START Records provided
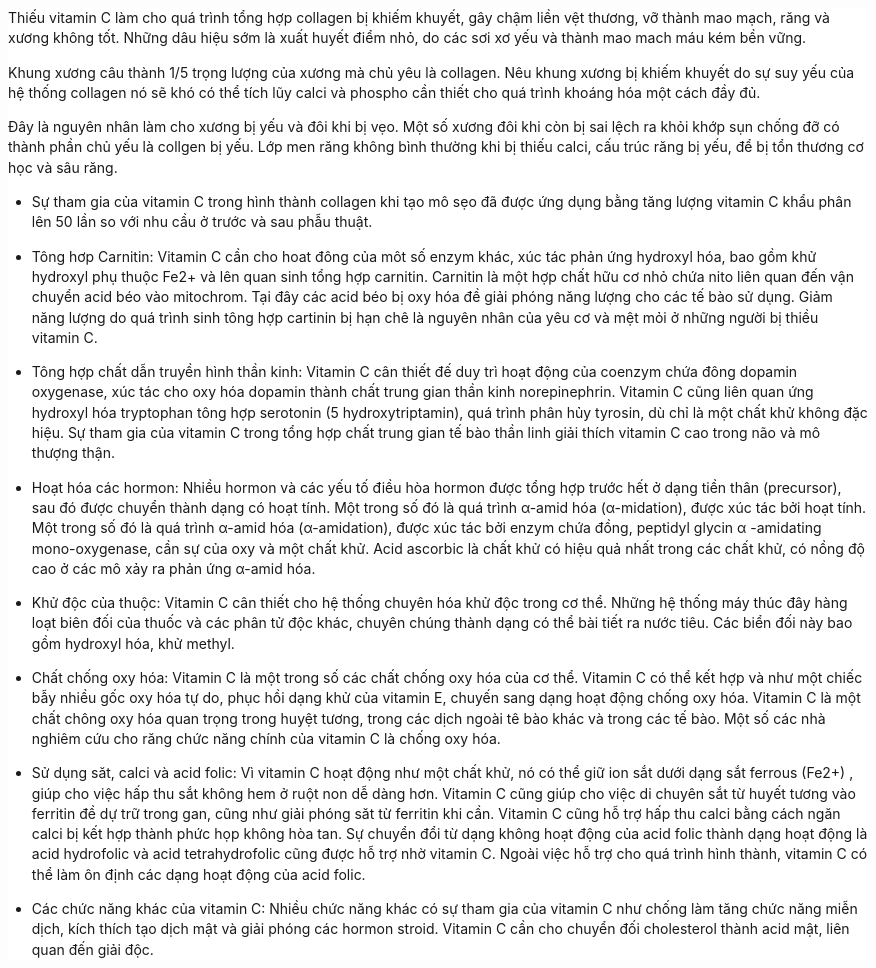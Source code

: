 Thiếu vitamin C làm cho quá trình tổng hợp collagen bị khiếm khuyết, gây chậm liền vệt thương, vỡ thành mao mạch, răng và xương không tốt. Những dâu hiệu sớm là xuất huyết điểm nhỏ, do các sơi xơ yếu và thành mao mach máu kém bền vững.

Khung xương câu thành 1/5 trọng lượng của xương mà chủ yêu là collagen. Nêu khung xương bị khiếm khuyết do sự suy yếu của hệ thống collagen nó sẽ khó có thể tích lũy calci và phospho cần thiết cho quá trình khoáng hóa một cách đầy đủ.

Đây là nguyên nhân làm cho xương bị yếu và đôi khi bị vẹo. Một số xương đôi khi còn bị sai lệch ra khỏi khớp sụn chống đỡ có thành phần chủ yếu là collgen bị yếu. Lớp men răng không bình thường khi bị thiếu calci, cấu trúc răng bị yếu, để bị tổn thương cơ học và sâu răng.

- Sự tham gia của vitamin C trong hình thành collagen khi tạo mô sẹo đã được ứng dụng bằng tăng lượng vitamin C khẩu phân lên 50 lần so với nhu cầu ở trước và sau phẫu thuật.

- Tông hơp Carnitin: Vitamin C cần cho hoat đông của môt số enzym khác, xúc tác phản ứng hydroxyl hóa, bao gồm khử hydroxyl phụ thuộc Fe2+ và lên quan sinh tổng hợp carnitin. Carnitin là một hợp chất hữu cơ nhỏ chứa nito liên quan đến vận chuyển acid béo vào mitochrom. Tại đây các acid béo bị oxy hóa đề giải phóng năng lượng cho các tế bào sử dụng. Giảm năng lượng do quá trình sinh tông hợp cartinin bị hạn chê là nguyên nhân của yêu cơ và mệt mỏi ở những người bị thiều vitamin C.

- Tông hợp chất dẫn truyền hình thần kinh: Vitamin C cân thiết đế duy trì hoạt động của coenzym chứa đông dopamin oxygenase, xúc tác cho oxy hóa dopamin thành chất trung gian thần kinh norepinephrin. Vitamin C cũng liên quan ứng hydroxyl hóa tryptophan tông hợp serotonin (5 hydroxytriptamin), quá trình phân hủy tyrosin, dù chỉ là một chất khử không đặc hiệu. Sự tham gia của vitamin C trong tổng hợp chất trung gian tế bào thần linh giải thích vitamin C cao trong não và mô thượng thận.

- Hoạt hóa các hormon: Nhiều hormon và các yếu tố điều hòa hormon được tổng hợp trước hết ở dạng tiền thân (precursor), sau đó được chuyển thành dạng có hoạt tính. Một trong số đó là quá trình α-amid hóa (α-midation), được xúc tác bởi hoạt tính. Một trong số đó là quá trình α-amid hóa (α-amidation), được xúc tác bởi enzym chứa đồng, peptidyl glycin α -amidating mono-oxygenase, cần sự của oxy và một chất khử. Acid ascorbic là chất khử có hiệu quả nhất trong các chất khử, có nồng độ cao ở các mô xảy ra phản ứng α-amid hóa.

- Khử độc của thuộc: Vitamin C cân thiết cho hệ thống chuyên hóa khử độc trong cơ thể. Những hệ thống máy thúc đây hàng loạt biên đối của thuốc và các phân tử độc khác, chuyên chúng thành dạng có thể bài tiết ra nước tiêu. Các biển đối này bao gồm hydroxyl hóa, khử methyl.

- Chất chống oxy hóa: Vitamin C là một trong số các chất chống oxy hóa của cơ thể. Vitamin C có thể kết hợp và như một chiếc bẫy nhiều gốc oxy hóa tự do, phục hồi dạng khử của vitamin E, chuyến sang dạng hoạt động chống oxy hóa. Vitamin C là một chất chông oxy hóa quan trọng trong huyệt tương, trong các dịch ngoài tê bào khác và trong các tế bào. Một số các nhà nghiêm cứu cho răng chức năng chính của vitamin C là chống oxy hóa.

- Sử dụng săt, calci và acid folic: Vì vitamin C hoạt động như một chất khử, nó có thể giữ ion sắt dưới dạng sắt ferrous (Fe2+) , giúp cho việc hấp thu sắt không hem ở ruột non dễ dàng hơn. Vitamin C cũng giúp cho việc di chuyên sắt từ huyết tương vào ferritin đề dự trữ trong gan, cũng như giải phóng săt từ ferritin khi cần. Vitamin C cũng hỗ trợ hấp thu calci bằng cách ngăn calci bị kết hợp thành phức họp không hòa tan. Sự chuyển đổi từ dạng không hoạt động của acid folic thành dạng hoạt động là acid hydrofolic và acid tetrahydrofolic cũng được hỗ trợ nhờ vitamin C. Ngoài việc hỗ trợ cho quá trình hình thành, vitamin C có thể làm ôn định các dạng hoạt động của acid folic.

- Các chức năng khác của vitamin C: Nhiều chức năng khác có sự tham gia của vitamin C như chống làm tăng chức năng miễn dịch, kích thích tạo dịch mật và giải phóng các hormon stroid. Vitamin C cần cho chuyển đối cholesterol thành acid mật, liên quan đến giải độc.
END Records provided
• **Activity**
Reproduce only the lines from the first line of the entries through the line containing "- Sự tham gia", exactly and with both ends kept. Omit the pictures.

• **Solution to the exercise**
Source code

: Thiếu vitamin C làm cho quá trình tổng hợp collagen bị khiếm khuyết, gây chậm liền vệt thương, vỡ thành mao mạch, răng và xương không tốt. Những dâu hiệu sớm là xuất huyết điểm nhỏ, do các sơi xơ yếu và thành mao mach máu kém bền vững.

Khung xương câu thành 1/5 trọng lượng của xương mà chủ yêu là collagen. Nêu khung xương bị khiếm khuyết do sự suy yếu của hệ thống collagen nó sẽ khó có thể tích lũy calci và phospho cần thiết cho quá trình khoáng hóa một cách đầy đủ.

Đây là nguyên nhân làm cho xương bị yếu và đôi khi bị vẹo. Một số xương đôi khi còn bị sai lệch ra khỏi khớp sụn chống đỡ có thành phần chủ yếu là collgen bị yếu. Lớp men răng không bình thường khi bị thiếu calci, cấu trúc răng bị yếu, để bị tổn thương cơ học và sâu răng.

- Sự tham gia của vitamin C trong hình thành collagen khi tạo mô sẹo đã được ứng dụng bằng tăng lượng vitamin C khẩu phân lên 50 lần so với nhu cầu ở trước và sau phẫu thuật.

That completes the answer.